Clark has to be one of my favourite book boyfriends of all time. How do you rate Clark on the book boyfriend scale?

He was pretty amazing! I really liked the detail of him being a bestselling author himself. Oh, the rating part is difficult though… I kind of have different lists, haha. But to me, Clark reminded me of Levi from “Fangirl”, so that means he did really well! 

One of my favourite things about this book is the fact that it is all about friendship. What did you think about Andie’s friendship with Palmer, Toby and Bri (you MUST mention the scavenger hunt here)?

Palmer: I think Palmer was the most evened out of the group. Out of all four she usually made the most grown-up decisions. I liked her a lot, she was a great friend and I loved how she set up a scavenger hunt and how invested she was in it. I think we can both relate to that part, haha. Therefore, I also understood her disappointment when Bri showed up empty-handed (for reasons I’m pretty sure we both guessed right then before the big secret came out…)

Toby: Toby was a great girl with a lot of insecurities. I think she had a hard time living under Bri’s shadow, but she also enjoyed it, because that way not all the attention would be on her. I think it was a good thing that she and Bri spent some time apart. This way she had time to figure out who she is and what she thinks is important in life.  

Bri:  I have to admit that of all friends, Bri I remembered least about. It took me a bit of time to have it come back to me. I think that, just like Toby, Bri experienced some of the negative parts of having such a close friendship – to the point that they can’t even keep you apart.
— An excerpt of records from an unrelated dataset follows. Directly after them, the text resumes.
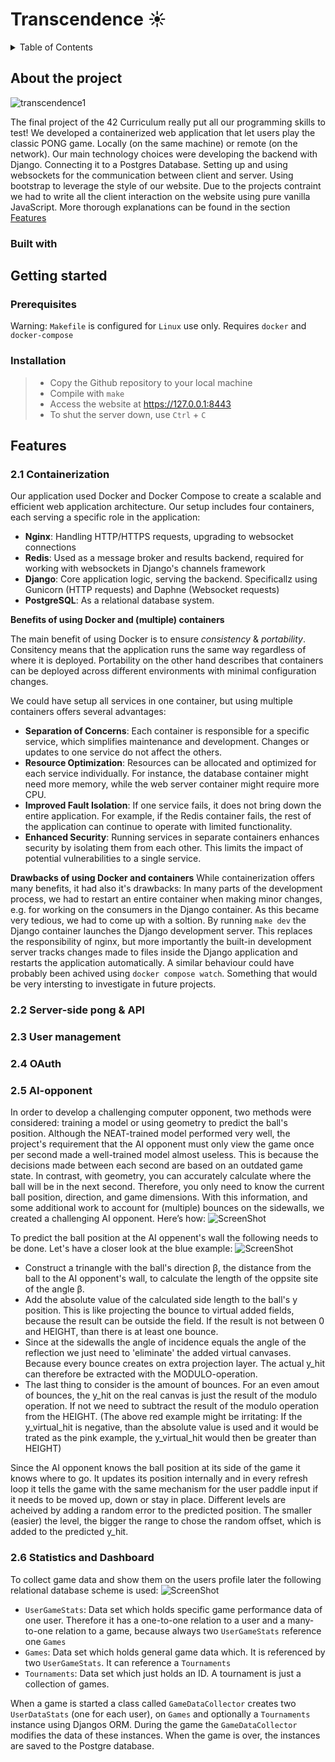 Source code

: # Transcendence ☀️

<!-- TABLE OF CONTENTS -->
<details>
  <summary>Table of Contents</summary>
  <ol>
    <li>
      <a href="#about-the-project">About The Project</a>
      <ul>
        <li><a href="#built-with">Built With</a></li>
      </ul>
    </li>
    <li>
      <a href="#getting-started">Getting Started</a>
      <ul>
        <li><a href="#prerequisites">Prerequisites</a></li>
        <li><a href="#installation">Installation</a></li>
      </ul>
    </li>
    <li><a href="#features">Features</a></li>
		<ul>
	        <li><a href="#2.1-containerization">Containerization</a></li>
	        <li><a href="#2.2-server-side-pong-and-API">Server-side Pong and API</a></li>
	        <li><a href="#2.3-user-management">User Management</a></li>
	        <li><a href="#2.4-OAuth">OAuth</a></li>
	        <li><a href="#2.5-AI-Opponent">AI Opponent</a></li>
	        <li><a href="#2.6-Statistics-and-dashboard">Statistics and Dashboard</a></li>
        </ul>
  </ol>
</details>

## About the project
![transcendence1](https://raw.githubusercontent.com/Linuswidmer/42_transcendence/main/images/pong_game.png)


The final project of the 42 Curriculum really put all our programming skills to test!
We developed a containerized web application that let users play the classic PONG game. Locally (on the same machine) or remote (on the network). Our main technology choices were developing the backend with Django. Connecting it to a Postgres Database. Setting up and using websockets for the communication between client and server. Using bootstrap to leverage the style of our website. Due to the projects contraint we had to write all the client interaction on the website using pure vanilla JavaScript.
More thorough explanations can be found in the  section [Features](#Features)

### Built with

## Getting started

### Prerequisites
Warning: `Makefile` is configured for `Linux` use only.
Requires `docker` and `docker-compose`

### Installation
> - Copy the Github repository to  your local machine
> -  Compile with `make`
> - Access the website at https://127.0.0.1:8443
> - To shut the server down, use `Ctrl` + `C`

## Features

### 2.1 Containerization
Our application used Docker and Docker Compose to create a scalable and efficient web application architecture. Our setup includes four containers, each serving a specific role in the application:

-   **Nginx**: Handling HTTP/HTTPS requests, upgrading to websocket connections
-   **Redis**: Used as a message broker and results backend, required for working with websockets in Django's channels framework
-   **Django**: Core application logic, serving the backend. Specificallz using Gunicorn (HTTP requests) and Daphne (Websocket requests)
-   **PostgreSQL**: As a relational database system.

**Benefits of using Docker and (multiple) containers**

The main benefit of using Docker is to ensure *consistency* & *portability*. Consitency means that the application runs the same way regardless of where it is deployed. Portability on the other hand describes that containers can be deployed across different environments with minimal configuration changes.

We could have setup all services in one container, but using multiple containers  offers several advantages:

-   **Separation of Concerns**: Each container is responsible for a specific service, which simplifies maintenance and development. Changes or updates to one service do not affect the others.
-   **Resource Optimization**: Resources can be allocated and optimized for each service individually. For instance, the database container might need more memory, while the web server container might require more CPU.
-   **Improved Fault Isolation**: If one service fails, it does not bring down the entire application. For example, if the Redis container fails, the rest of the application can continue to operate with limited functionality.
-   **Enhanced Security**: Running services in separate containers enhances security by isolating them from each other. This limits the impact of potential vulnerabilities to a single service.

**Drawbacks of using Docker and containers**
While containerization offers many benefits, it had also it's drawbacks: In many parts of the development process, we had to restart an entire container when making minor changes, e.g. for working on the consumers in the Django container. As this became very tedious, we had to come up with a soltion. By running ``make dev`` the Django container launches the Django development server. This replaces the responsibility of nginx, but more importantly the built-in development server tracks changes made to files inside the Django application and restarts the application automatically.
A similar behaviour could have probably been achived using ``docker compose watch``. Something that would be very intersting to investigate in future projects. 

### 2.2 Server-side pong & API

### 2.3 User management

### 2.4 OAuth

### 2.5 AI-opponent
In order to develop a challenging computer opponent, two methods were considered: training a model or using geometry to predict the ball's position. Although the NEAT-trained model performed very well, the project's requirement that the AI opponent must only view the game once per second made a well-trained model almost useless. This is because the decisions made between each second are based on an outdated game state. In contrast, with geometry, you can accurately calculate where the ball will be in the next second. Therefore, you only need to know the current ball position, direction, and game dimensions. With this information, and some additional work to account for (multiple) bounces on the sidewalls, we created a challenging AI opponent. Here’s how:
![ScreenShot](https://raw.githubusercontent.com/Linuswidmer/42_transcendence/main/images/ai_geometry_overview.png)

To predict the ball position at the AI oppenent's wall the following needs to be done. Let's have a closer look at the blue example:
![ScreenShot](https://raw.githubusercontent.com/Linuswidmer/42_transcendence/main/images/ai_prediction_example.png)
 - Construct a trinangle with the ball's direction β, the distance from the ball to the AI opponent's wall, to calculate the length of the oppsite site of the angle β.
 - Add the absolute value of the calculated side length to the ball's y position. This is like projecting the bounce to virtual added fields, because the result can be outside the field. If the result is not between 0 and HEIGHT, than there is at least one bounce.
 - Since at the sidewalls the angle of incidence equals the angle of the reflection we just need to 'eliminate' the added virtual canvases. Because every bounce creates on extra projection layer. The actual y_hit can therefore be extracted with the MODULO-operation.
 - The last thing to consider is the amount of bounces. For an even amout of bounces, the y_hit on the real canvas is just the result of the modulo operation. If not we need to subtract the result of the modulo operation from the HEIGHT. (The above red example might be irritating: If the y_virtual_hit is negative, than the absolute value is used and it would be trated as the pink example, the y_virtual_hit would then be greater than HEIGHT)

Since the AI opponent knows the ball position at its side of the game it knows where to go. It updates its position internally and in every refresh loop it tells the game with the same mechanism for the user paddle input if it needs to be moved up, down or stay in place. Different levels are acheived by adding a random error to the predicted position. The smaller (easier) the level, the bigger the range to chose the random offset, which is added to the predicted y_hit.

### 2.6 Statistics and Dashboard
To collect game data and show them on the users profile later the following relational database scheme is used:
![ScreenShot](https://raw.githubusercontent.com/Linuswidmer/42_transcendence/main/images/DB_schema.png)

- `UserGameStats`: Data set which holds specific game performance data of one user. Therefore it has a one-to-one relation to a user and a many-to-one relation to a game, because always two `UserGameStats` reference one `Games`
- `Games`: Data set which holds general game data which. It is referenced by two `UserGameStats`. It can reference a `Tournaments`
- `Tournaments`: Data set which just holds an ID. A tournament is just a collection of games.

When a game is started a class called `GameDataCollector` creates two `UserDataStats` (one for each user), on `Games` and optionally a `Tournaments` instance using Djangos ORM. During the game the `GameDataCollector` modifies the data of these instances. When the game is over, the instances are saved to the Postgre database.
She always tried to think of Toby first, so it was a good thing for her as well that they got separated for a while. She totally handled the guy situation wrong, but I do understand how she felt. Oh! And I have to say, if you name your cat Mr. Cupcakes, you should expect an evil feline… I don’t think any feline would appreciate that name, haha.

Topher: In a way Topher wasn’t a friend, and in a way he was. He helped her a lot when her dad started doing his work, and in the end you do learn that he liked Andie more than he let on. But his personality throughout the story wasn’t one that made me like him a lot. He wasn’t a bad guy, but I wasn’t rooting for him either. Quite some times I got a bit annoyed when he was mentioned, but that had more to do with the fact that I disagreed with Andie’s decisions than with him. 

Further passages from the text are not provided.